Extracted entries —
>>>>

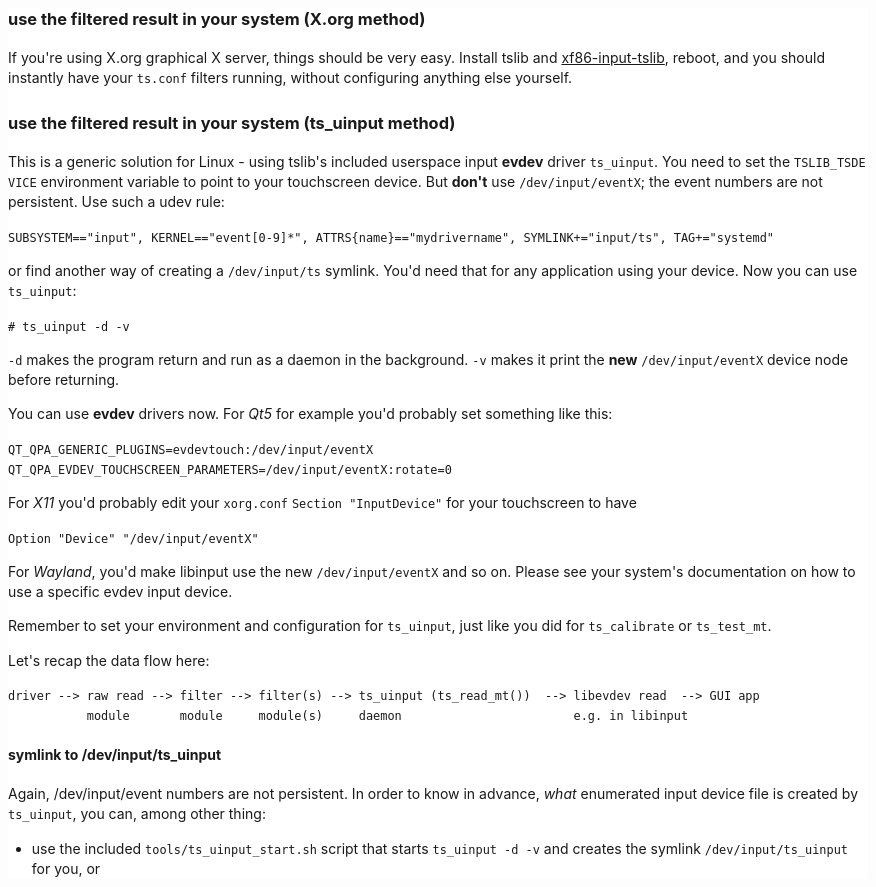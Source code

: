 ### use the filtered result in your system (X.org method)
If you're using X.org graphical X server, things should be very easy. Install
tslib and [xf86-input-tslib](https://github.com/merge/xf86-input-tslib),
reboot, and you should instantly have your `ts.conf` filters running, without
configuring anything else yourself.

### use the filtered result in your system (ts_uinput method)
This is a generic solution for Linux  - using tslib's included userspace input
**evdev** driver `ts_uinput`. You need to set the `TSLIB_TSDEVICE` environment
variable to point to your touchscreen device. But __don't__ use `/dev/input/eventX`;
the event numbers are not persistent. Use such a udev rule:

    SUBSYSTEM=="input", KERNEL=="event[0-9]*", ATTRS{name}=="mydrivername", SYMLINK+="input/ts", TAG+="systemd"

or find another way of creating a `/dev/input/ts` symlink. You'd need that for any
application using your device. Now you can use `ts_uinput`:

    # ts_uinput -d -v

`-d` makes the program return and run as a daemon in the background. `-v` makes
it print the __new__ `/dev/input/eventX` device node before returning.

You can use **evdev** drivers now. For *Qt5* for example you'd
probably set something like this:

    QT_QPA_GENERIC_PLUGINS=evdevtouch:/dev/input/eventX
    QT_QPA_EVDEV_TOUCHSCREEN_PARAMETERS=/dev/input/eventX:rotate=0

For *X11* you'd probably edit your `xorg.conf` `Section "InputDevice"` for your
touchscreen to have

    Option "Device" "/dev/input/eventX"

For *Wayland*, you'd make libinput use the new `/dev/input/eventX` and so on.
Please see your system's documentation on how to use a specific evdev input device.

Remember to set your environment and configuration for `ts_uinput`, just like you
did for `ts_calibrate` or `ts_test_mt`.

Let's recap the data flow here:

    driver --> raw read --> filter --> filter(s) --> ts_uinput (ts_read_mt())  --> libevdev read  --> GUI app
               module       module     module(s)     daemon                        e.g. in libinput

#### symlink to /dev/input/ts_uinput
Again, /dev/input/event numbers are not persistent. In order to know in advance,
*what* enumerated input device file is created by `ts_uinput`, you can, among
other thing:

* use the included `tools/ts_uinput_start.sh` script that starts
  `ts_uinput -d -v` and creates the symlink `/dev/input/ts_uinput` for you, or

<<<<

Prompt — Starting at the line that contains "it print the", copy each line through the last one in the records, exactly, and output nothing else.

Your response —
it print the __new__ `/dev/input/eventX` device node before returning.

You can use **evdev** drivers now. For *Qt5* for example you'd
probably set something like this:

    QT_QPA_GENERIC_PLUGINS=evdevtouch:/dev/input/eventX
    QT_QPA_EVDEV_TOUCHSCREEN_PARAMETERS=/dev/input/eventX:rotate=0

For *X11* you'd probably edit your `xorg.conf` `Section "InputDevice"` for your
touchscreen to have

    Option "Device" "/dev/input/eventX"

For *Wayland*, you'd make libinput use the new `/dev/input/eventX` and so on.
Please see your system's documentation on how to use a specific evdev input device.

Remember to set your environment and configuration for `ts_uinput`, just like you
did for `ts_calibrate` or `ts_test_mt`.

Let's recap the data flow here:

    driver --> raw read --> filter --> filter(s) --> ts_uinput (ts_read_mt())  --> libevdev read  --> GUI app
               module       module     module(s)     daemon                        e.g. in libinput

#### symlink to /dev/input/ts_uinput
Again, /dev/input/event numbers are not persistent. In order to know in advance,
*what* enumerated input device file is created by `ts_uinput`, you can, among
other thing:

* use the included `tools/ts_uinput_start.sh` script that starts
  `ts_uinput -d -v` and creates the symlink `/dev/input/ts_uinput` for you, or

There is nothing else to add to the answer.